WHAT TO DO
Give again the lines of the data from its first line through the line with "发表于 2024-3-18 09:57</a>". Change nothing.

Records drawn from a dataset
'''

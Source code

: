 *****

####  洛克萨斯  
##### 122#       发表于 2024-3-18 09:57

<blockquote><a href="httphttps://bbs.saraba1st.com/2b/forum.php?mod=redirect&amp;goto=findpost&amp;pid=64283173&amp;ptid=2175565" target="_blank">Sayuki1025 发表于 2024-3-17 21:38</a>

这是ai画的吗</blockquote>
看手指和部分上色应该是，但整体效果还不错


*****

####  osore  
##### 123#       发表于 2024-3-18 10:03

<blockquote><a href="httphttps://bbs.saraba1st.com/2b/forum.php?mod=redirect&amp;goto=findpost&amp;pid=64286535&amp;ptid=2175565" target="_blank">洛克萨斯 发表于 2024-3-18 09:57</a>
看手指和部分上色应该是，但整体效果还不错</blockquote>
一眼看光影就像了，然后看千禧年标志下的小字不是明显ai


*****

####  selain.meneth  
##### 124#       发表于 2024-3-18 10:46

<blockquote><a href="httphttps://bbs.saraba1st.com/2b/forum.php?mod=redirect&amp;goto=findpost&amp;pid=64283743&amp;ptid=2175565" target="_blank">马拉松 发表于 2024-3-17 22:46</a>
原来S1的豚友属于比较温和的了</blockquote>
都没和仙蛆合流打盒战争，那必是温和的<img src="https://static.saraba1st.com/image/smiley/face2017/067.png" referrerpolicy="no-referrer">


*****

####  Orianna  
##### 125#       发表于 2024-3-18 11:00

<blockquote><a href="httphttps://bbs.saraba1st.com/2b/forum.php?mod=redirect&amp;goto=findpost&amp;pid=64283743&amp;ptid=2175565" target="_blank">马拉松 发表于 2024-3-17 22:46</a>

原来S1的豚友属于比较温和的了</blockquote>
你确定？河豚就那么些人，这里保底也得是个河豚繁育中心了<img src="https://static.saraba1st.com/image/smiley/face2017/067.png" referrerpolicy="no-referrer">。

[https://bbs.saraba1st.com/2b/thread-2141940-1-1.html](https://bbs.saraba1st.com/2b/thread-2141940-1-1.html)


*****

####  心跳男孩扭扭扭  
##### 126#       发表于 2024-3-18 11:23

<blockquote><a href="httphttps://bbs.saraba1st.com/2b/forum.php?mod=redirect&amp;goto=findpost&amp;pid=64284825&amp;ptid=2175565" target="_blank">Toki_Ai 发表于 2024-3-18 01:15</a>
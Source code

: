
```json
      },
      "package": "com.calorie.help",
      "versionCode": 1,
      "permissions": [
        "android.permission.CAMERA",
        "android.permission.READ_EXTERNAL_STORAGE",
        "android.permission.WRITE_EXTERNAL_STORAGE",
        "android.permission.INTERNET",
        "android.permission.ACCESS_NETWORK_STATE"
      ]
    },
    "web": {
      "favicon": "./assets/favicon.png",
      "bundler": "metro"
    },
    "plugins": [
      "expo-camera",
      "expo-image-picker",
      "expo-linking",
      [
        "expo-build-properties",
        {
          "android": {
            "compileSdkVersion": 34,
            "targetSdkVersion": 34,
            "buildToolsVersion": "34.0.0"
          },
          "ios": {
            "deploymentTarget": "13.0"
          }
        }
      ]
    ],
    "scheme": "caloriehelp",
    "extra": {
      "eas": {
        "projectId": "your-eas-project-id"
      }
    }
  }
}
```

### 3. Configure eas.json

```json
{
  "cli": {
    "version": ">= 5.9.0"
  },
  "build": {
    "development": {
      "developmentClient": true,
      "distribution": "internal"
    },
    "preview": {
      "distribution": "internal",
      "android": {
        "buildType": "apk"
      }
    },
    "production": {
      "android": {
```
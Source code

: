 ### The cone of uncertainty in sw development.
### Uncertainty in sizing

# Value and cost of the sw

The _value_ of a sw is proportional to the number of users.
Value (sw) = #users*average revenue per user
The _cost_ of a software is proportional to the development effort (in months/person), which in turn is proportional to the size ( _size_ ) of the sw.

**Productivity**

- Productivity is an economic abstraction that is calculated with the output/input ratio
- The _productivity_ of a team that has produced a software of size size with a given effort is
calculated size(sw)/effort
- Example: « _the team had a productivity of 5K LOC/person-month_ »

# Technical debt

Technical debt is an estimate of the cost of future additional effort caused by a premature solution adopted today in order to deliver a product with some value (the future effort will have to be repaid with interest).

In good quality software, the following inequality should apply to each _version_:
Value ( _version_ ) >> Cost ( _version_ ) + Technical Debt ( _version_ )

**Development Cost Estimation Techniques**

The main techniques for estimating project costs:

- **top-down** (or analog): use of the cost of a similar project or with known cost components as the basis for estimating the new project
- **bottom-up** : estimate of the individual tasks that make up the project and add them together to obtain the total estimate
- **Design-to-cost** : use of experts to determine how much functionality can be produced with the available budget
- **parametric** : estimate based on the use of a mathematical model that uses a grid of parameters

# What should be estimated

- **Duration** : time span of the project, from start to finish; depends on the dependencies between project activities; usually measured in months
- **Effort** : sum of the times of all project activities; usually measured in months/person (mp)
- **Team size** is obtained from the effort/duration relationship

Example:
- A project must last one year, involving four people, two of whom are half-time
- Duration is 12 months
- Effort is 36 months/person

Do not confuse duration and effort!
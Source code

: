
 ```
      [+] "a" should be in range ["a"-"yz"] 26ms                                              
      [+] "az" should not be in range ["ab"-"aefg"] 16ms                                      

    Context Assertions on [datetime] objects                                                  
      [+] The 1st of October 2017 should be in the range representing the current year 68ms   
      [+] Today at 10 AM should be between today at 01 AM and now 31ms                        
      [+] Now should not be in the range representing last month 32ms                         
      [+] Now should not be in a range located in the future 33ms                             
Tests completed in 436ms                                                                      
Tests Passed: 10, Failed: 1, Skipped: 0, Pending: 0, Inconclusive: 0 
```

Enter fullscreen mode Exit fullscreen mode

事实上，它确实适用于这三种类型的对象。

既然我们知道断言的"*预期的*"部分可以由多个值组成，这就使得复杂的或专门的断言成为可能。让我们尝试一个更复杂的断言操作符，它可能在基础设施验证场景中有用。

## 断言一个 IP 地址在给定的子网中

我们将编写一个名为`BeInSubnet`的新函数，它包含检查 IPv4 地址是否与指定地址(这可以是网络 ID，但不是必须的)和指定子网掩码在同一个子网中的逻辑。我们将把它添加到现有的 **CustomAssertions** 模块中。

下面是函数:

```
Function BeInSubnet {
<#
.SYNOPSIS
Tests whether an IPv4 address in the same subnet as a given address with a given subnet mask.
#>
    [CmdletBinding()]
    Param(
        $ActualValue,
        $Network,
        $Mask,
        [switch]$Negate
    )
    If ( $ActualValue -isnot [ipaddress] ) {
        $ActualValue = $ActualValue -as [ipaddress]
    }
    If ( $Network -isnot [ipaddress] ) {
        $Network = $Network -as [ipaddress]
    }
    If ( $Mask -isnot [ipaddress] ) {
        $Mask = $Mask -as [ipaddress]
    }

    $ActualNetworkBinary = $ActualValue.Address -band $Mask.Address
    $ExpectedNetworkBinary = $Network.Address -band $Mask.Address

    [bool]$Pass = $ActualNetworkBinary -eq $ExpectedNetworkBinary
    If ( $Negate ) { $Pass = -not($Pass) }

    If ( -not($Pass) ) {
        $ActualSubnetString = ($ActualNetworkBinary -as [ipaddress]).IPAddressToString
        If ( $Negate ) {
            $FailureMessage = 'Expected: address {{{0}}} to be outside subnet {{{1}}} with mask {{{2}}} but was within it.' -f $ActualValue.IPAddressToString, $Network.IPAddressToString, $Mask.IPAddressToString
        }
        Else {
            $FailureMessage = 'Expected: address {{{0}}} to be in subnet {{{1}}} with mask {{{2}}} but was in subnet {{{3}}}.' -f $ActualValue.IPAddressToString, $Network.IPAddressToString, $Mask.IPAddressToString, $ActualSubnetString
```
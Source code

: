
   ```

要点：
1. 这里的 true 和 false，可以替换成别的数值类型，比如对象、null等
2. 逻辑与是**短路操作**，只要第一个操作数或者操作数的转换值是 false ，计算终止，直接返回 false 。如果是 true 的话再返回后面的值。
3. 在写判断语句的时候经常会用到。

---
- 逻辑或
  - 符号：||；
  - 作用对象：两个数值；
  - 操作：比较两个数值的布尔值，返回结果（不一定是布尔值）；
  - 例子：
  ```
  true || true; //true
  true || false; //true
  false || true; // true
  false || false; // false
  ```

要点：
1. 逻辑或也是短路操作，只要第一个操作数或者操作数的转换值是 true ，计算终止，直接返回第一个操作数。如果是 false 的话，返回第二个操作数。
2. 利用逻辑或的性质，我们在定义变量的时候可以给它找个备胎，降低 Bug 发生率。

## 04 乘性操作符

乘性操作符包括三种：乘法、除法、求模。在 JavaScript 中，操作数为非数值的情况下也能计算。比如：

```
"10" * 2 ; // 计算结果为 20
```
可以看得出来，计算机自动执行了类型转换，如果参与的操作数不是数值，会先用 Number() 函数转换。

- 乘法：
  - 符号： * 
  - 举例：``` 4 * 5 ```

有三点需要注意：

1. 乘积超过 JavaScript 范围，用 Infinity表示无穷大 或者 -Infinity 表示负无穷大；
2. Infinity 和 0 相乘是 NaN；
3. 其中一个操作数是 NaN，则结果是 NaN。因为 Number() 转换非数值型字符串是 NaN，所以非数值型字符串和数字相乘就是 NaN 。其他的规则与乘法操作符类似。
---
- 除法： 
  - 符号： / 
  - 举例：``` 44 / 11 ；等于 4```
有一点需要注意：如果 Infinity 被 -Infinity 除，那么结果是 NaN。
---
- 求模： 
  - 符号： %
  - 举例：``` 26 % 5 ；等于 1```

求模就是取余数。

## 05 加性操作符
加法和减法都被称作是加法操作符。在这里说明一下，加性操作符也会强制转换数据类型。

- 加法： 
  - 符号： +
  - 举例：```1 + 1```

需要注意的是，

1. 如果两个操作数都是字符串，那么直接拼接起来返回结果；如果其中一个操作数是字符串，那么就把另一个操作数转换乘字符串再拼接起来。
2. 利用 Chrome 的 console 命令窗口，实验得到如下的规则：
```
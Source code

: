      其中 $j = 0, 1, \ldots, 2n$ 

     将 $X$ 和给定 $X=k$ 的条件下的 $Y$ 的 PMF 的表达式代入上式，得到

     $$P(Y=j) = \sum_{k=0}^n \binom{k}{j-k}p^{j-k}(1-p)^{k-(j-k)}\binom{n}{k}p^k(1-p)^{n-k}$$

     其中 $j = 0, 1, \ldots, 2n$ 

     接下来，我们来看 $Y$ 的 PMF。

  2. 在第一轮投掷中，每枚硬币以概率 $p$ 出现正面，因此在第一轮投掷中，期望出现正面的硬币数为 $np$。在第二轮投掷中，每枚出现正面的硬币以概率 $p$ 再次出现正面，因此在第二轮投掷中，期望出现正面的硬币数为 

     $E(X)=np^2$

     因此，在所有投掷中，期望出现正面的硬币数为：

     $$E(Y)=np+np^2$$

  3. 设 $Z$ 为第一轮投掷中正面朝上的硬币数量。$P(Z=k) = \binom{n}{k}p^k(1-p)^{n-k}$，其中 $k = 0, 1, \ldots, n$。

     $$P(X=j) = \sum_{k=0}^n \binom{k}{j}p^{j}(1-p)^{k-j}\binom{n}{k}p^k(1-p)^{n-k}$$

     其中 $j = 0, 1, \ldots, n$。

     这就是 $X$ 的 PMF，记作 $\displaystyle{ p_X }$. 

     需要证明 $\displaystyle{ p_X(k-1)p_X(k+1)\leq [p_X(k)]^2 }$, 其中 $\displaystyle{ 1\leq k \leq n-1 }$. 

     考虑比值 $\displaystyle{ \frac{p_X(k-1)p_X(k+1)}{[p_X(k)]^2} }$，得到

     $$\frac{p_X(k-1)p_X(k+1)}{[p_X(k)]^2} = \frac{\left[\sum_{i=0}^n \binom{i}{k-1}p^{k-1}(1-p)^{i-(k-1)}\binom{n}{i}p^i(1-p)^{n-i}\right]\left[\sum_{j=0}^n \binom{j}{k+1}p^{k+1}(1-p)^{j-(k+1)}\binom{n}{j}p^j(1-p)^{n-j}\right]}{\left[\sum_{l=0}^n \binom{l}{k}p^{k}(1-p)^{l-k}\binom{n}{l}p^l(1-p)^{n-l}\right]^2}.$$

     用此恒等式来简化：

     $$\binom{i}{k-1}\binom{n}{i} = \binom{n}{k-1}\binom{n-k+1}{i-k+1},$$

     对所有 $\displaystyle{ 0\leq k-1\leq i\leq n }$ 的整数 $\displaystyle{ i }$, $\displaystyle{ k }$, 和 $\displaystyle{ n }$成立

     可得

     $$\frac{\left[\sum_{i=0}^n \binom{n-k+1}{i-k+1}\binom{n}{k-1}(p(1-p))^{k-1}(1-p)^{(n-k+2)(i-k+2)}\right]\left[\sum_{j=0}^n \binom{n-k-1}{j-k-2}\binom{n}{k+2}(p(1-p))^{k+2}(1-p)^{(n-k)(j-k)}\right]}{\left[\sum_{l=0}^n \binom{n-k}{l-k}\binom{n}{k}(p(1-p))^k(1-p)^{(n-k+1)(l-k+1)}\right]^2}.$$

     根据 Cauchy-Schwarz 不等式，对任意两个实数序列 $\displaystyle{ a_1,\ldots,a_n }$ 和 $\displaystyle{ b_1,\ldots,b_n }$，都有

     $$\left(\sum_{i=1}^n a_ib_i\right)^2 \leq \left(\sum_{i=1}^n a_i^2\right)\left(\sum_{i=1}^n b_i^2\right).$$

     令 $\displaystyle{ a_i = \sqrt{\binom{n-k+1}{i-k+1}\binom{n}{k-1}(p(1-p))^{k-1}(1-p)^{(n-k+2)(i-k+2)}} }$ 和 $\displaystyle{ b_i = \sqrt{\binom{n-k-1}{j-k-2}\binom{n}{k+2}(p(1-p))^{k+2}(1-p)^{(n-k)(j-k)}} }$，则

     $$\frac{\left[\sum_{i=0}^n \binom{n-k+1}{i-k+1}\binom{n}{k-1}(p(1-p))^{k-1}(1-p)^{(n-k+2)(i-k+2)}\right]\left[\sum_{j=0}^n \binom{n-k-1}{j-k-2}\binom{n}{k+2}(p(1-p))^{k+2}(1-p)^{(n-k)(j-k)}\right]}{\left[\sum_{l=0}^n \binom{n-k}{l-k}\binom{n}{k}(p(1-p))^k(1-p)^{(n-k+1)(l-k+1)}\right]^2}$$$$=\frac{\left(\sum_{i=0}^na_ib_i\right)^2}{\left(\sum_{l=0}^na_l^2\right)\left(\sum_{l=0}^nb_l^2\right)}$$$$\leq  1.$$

'''

EXERCISE RESULT
Source code

: *****

####  洛克萨斯  
##### 122#       发表于 2024-3-18 09:57

<blockquote><a href="httphttps://bbs.saraba1st.com/2b/forum.php?mod=redirect&amp;goto=findpost&amp;pid=64283173&amp;ptid=2175565" target="_blank">Sayuki1025 发表于 2024-3-17 21:38</a>

这是ai画的吗</blockquote>
看手指和部分上色应该是，但整体效果还不错


*****

####  osore  
##### 123#       发表于 2024-3-18 10:03

<blockquote><a href="httphttps://bbs.saraba1st.com/2b/forum.php?mod=redirect&amp;goto=findpost&amp;pid=64286535&amp;ptid=2175565" target="_blank">洛克萨斯 发表于 2024-3-18 09:57</a>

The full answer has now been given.